Would this work for you?

I think the package that is closest to what you are looking for is AxisArrays.jl. It is very fast at getting random slices of data. The biggest thing it doesn’t fit is it is not a Tables compatible.

I think @ablaom is looking for a more general interface rather than a specific type

Related work: added TableDataset by manikyabard · Pull Request #26 · FluxML/FastAI.jl · GitHub

2 Likes

Yes, I’m asking about a general interface, not a specific table type.

The Tables.jl API allows one to iterate over the rows of any table type on this list using the same syntax. I’m looking for the same functionality for row slicing. For any table, I want to row slice using a common syntax. For specific table types that buy into the interface, slicing will be as efficient as possible for that type.

Thanks to all for the comments so far.

6 Likes

Reference to previous discussions in Tables.jl: Random access to rows for some in-memory sources · Issue #48 · JuliaData/Tables.jl · GitHub, Is there a Tables.jl equivalent of `DataFrames.jl`'s `view(df, rows, :)` · Issue #123 · JuliaData/Tables.jl · GitHub.

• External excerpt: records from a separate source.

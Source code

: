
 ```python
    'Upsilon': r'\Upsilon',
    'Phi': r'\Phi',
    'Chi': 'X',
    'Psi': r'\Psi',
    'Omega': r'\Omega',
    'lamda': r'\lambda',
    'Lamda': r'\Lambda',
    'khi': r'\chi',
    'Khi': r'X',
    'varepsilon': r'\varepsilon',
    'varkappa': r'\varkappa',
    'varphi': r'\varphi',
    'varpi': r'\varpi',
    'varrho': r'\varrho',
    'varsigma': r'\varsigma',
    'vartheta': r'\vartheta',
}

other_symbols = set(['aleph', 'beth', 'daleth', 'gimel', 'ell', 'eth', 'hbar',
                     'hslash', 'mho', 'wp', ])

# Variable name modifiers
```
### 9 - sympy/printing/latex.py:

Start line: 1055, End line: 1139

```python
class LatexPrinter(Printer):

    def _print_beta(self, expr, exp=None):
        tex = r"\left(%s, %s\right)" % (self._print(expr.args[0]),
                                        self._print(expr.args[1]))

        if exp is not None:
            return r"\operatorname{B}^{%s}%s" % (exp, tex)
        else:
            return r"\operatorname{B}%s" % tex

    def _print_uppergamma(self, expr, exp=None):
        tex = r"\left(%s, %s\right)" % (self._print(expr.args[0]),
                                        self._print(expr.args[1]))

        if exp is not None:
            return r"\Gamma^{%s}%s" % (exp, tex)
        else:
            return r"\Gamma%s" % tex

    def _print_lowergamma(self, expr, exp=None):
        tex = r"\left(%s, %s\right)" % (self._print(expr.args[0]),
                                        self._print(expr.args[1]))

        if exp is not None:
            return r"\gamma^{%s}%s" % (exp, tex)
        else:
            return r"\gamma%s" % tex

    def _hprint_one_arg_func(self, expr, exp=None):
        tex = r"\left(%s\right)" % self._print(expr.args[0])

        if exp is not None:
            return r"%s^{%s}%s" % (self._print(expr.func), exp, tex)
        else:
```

What kind of performance would you expect from such a function? For example, random access of rows in a DataFrame is relatively fast, but if that’s a time-critical part of your algorithm, you’d probably better convert the table to a named tuple of columns or to a matrix. So what the API should look like depends on the use case.

IMO this kind of thing would deserve living in Tables.jl even if only a subset of table types can support it. I don’t think @quinnj was totally opposed to that when it was discussed, but nobody has proposed a concrete API for inclusion in Tables.jl so far.

Thanks @nalimilan for your valued input, and for linking in the Tables discussion. My apologies for misrepresenting the position of Tables.jl. I am remembering (or misremembering :flushed: ) a different disucussion. I agree an extension within Tables.jl would be ideal.

I want the best performance the particular table I am using has to offer, assuming the provider of the table type has implemented the new interface, and otherwise, it should just work.

I don’t understand “So what the API should look like depends on the use case.” Could you elaborate?

I’m not sure if this is what you are getting at, but the reasonable observation that models should just convert tables to the optimal representation for their purposes does not preclude the usefulness of the proposal. For one thing, an operation like resampling might occur external to the model, where changing the representation of the data may be premature. The operation of splitting a table into test observations and training observations is a simple example. I don’t want to be forced at this point of the work-flow to make a decision about the best representation of the data. Indeed, I may be comparing multiple models which have contradictory optimal requirements (KNN wants a matrix where observations are columns, while RandomForest is better if observations are rows). The ultimate choice of representation, and when to change it, could be a complex one, but one useful option is “give me a slice of observations in my table, but keep the representation unchanged if possible” and do it as fast as you can, please.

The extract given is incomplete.